Cancer is a leading cause of death worldwide, with ovarian cancer being one of the most deadly. This cancer affects the ovaries, which are two small organs located in the pelvis of a woman.

It is often difficult to diagnose since symptoms usually occur in later stages of the disease, making it challenging for doctors to detect early. Risk factors such as obesity, age, and family history have been discovered and studied, but recent research demonstrates that genetics plays a significant role in ovarian cancer development.

What are inherited genes?

Genes are made up of DNA which provides your body with instructions on how to function. Inherited genes are passed down from one generation to the next. Individuals inherit two copies of each gene, one copy from their mother and one from their father.

If you have inherited an abnormal or mutated gene from one of your parents, you may be predisposed to developing certain diseases.

BRCA1 and BRCA2 genes

The BRCA1 and BRCA2 genes produce proteins that help to repair damaged DNA in cells and suppress the formation of tumors. If either of these genes are mutated or changed, they can cause an increased risk of developing breast, ovarian and other cancers.

Inherited mutations in BRCA1 and BRCA2 are the two most well-known genetic causes of ovarian cancer.

Genetic Testing for Inherited Genes

Genetic testing is available to determine if individuals carry mutations in the BRCA1 and BRCA2 genes. This testing is typically recommended for individuals with a family history of ovarian or breast cancer.

Genetic testing includes a blood test to look for changes in the BRCA genes. Results can take several weeks to come back. A positive genetic test result means that an individual has inherited a mutation in one of these genes that increases the chance of developing ovarian cancer.

Likelihood of Developing Ovarian Cancer

Women who inherit a mutation in the BRCA1 gene have up to a 40 percent chance of developing ovarian cancer. Women who inherit a mutation in the BRCA2 gene have up to a 20 percent chance of developing ovarian cancer.

These numbers are significantly higher than the general population, where only 1.3 percent of women will develop ovarian cancer in their lifetime.

Other Genetic Causes of Ovarian Cancer

While BRCA1 and BRCA2 are commonly known genetic markers, there are other inherited genetic mutations associated with ovarian cancer. These mutations are less well-known but are still associated with an increased risk of developing ovarian cancer.

These genetic mutations include Lynch syndrome, RAD51C, RAD51D, and others.

Heredity and Prevention

Knowing that inherited genetic mutations like BRCA1 and BRCA2 can increase the risk of developing ovarian cancer is critical.
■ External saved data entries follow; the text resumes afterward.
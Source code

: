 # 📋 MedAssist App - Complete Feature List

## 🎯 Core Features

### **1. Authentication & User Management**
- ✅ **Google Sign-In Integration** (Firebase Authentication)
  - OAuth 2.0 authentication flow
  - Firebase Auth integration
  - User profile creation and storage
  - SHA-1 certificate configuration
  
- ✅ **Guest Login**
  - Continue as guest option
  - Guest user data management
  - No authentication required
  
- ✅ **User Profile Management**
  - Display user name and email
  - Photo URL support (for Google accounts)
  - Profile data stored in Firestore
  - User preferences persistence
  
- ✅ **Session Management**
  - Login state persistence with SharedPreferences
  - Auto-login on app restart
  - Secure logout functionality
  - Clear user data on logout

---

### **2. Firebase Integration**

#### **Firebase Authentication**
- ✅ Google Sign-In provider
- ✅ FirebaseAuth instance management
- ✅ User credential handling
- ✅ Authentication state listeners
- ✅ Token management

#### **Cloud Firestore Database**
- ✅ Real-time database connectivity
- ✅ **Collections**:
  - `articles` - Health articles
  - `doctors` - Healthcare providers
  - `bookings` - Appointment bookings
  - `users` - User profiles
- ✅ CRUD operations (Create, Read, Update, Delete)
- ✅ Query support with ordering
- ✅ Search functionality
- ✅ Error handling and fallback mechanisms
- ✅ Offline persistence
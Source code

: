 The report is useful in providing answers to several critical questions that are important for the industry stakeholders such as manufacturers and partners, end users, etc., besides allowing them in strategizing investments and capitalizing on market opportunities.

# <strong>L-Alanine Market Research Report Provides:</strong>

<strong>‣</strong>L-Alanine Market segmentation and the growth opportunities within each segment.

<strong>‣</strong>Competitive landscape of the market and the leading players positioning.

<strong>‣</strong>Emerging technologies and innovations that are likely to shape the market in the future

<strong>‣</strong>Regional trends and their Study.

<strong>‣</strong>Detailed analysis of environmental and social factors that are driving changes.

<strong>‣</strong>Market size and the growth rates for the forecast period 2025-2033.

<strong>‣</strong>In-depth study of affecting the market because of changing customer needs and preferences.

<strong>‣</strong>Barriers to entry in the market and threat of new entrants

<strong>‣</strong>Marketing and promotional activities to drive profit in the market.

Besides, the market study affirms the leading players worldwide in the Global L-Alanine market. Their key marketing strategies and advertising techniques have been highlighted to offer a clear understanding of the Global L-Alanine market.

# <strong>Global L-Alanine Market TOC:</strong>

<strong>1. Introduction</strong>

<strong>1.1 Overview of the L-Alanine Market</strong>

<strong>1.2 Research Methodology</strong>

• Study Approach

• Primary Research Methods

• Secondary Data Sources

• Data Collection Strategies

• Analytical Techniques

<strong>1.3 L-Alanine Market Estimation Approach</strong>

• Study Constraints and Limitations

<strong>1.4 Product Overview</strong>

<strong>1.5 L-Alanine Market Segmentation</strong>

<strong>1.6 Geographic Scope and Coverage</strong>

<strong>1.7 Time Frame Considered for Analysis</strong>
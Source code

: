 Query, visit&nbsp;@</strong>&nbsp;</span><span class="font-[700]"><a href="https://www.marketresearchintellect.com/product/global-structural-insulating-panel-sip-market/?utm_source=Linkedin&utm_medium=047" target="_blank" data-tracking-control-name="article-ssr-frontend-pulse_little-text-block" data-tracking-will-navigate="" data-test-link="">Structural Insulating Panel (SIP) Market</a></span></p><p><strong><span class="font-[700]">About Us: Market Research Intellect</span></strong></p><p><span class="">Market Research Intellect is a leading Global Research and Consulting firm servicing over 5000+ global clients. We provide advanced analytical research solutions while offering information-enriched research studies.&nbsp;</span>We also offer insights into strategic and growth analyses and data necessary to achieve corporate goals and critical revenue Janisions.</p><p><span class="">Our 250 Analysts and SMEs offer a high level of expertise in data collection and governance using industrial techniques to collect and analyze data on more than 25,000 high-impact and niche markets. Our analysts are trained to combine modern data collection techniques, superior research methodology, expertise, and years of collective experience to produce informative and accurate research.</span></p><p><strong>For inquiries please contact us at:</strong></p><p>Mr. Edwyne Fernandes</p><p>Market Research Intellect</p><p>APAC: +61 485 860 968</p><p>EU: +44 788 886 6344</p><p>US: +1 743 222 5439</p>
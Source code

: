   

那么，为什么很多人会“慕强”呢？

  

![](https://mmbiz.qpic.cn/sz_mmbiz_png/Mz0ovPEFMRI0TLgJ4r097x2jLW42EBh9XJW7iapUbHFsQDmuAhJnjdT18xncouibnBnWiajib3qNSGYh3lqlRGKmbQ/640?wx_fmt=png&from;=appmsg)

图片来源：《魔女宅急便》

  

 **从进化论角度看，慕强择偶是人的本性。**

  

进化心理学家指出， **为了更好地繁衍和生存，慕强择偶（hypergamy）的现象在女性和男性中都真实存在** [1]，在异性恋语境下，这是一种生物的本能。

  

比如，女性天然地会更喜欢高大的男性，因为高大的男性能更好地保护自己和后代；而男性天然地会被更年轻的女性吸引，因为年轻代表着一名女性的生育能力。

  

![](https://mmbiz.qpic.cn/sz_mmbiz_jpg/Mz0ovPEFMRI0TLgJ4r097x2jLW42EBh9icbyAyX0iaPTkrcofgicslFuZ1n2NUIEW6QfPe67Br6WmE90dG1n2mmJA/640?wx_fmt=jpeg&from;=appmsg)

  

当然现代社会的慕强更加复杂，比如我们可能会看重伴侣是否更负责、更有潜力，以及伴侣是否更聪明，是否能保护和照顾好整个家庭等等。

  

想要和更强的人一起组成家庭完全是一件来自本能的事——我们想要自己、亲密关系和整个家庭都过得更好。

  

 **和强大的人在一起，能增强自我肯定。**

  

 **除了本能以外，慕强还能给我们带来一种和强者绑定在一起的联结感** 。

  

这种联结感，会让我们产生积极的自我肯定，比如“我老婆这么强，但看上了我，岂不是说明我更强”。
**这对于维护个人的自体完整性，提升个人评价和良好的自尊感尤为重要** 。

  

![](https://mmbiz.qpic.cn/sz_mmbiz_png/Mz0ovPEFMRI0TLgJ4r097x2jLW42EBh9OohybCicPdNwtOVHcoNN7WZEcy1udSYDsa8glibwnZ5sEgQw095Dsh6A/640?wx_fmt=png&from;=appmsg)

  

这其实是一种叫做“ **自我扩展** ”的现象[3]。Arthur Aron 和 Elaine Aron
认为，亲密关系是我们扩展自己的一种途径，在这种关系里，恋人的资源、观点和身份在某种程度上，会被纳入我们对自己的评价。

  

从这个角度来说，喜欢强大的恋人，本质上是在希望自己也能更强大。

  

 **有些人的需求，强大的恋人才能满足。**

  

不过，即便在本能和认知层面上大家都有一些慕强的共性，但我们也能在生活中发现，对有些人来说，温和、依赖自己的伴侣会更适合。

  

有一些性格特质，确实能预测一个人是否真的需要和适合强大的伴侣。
While these genetic markers cannot be changed, they can be managed.

Women with a mutation in either of these genes should be monitored closely by their healthcare providers and receive regular screening. Some women may choose to have their ovaries and fallopian tubes removed prophylactically in an effort to reduce their risk of developing ovarian cancer.

Lifestyle choices like maintaining a healthy weight, regular exercise, and healthy eating can also reduce the risk of developing ovarian cancer.

Conclusion

Understanding the role of inherited genes in ovarian cancer development is essential. Women with a family history of ovarian or breast cancer should consider genetic testing to determine if they carry a mutation in BRCA1 or BRCA2.

While these genetic markers cannot be changed, they can be well-managed with proper screening and lifestyle choices. Early detection is key in treating ovarian cancer, and recognizing genetic risk factors is an important step in early detection and prevention.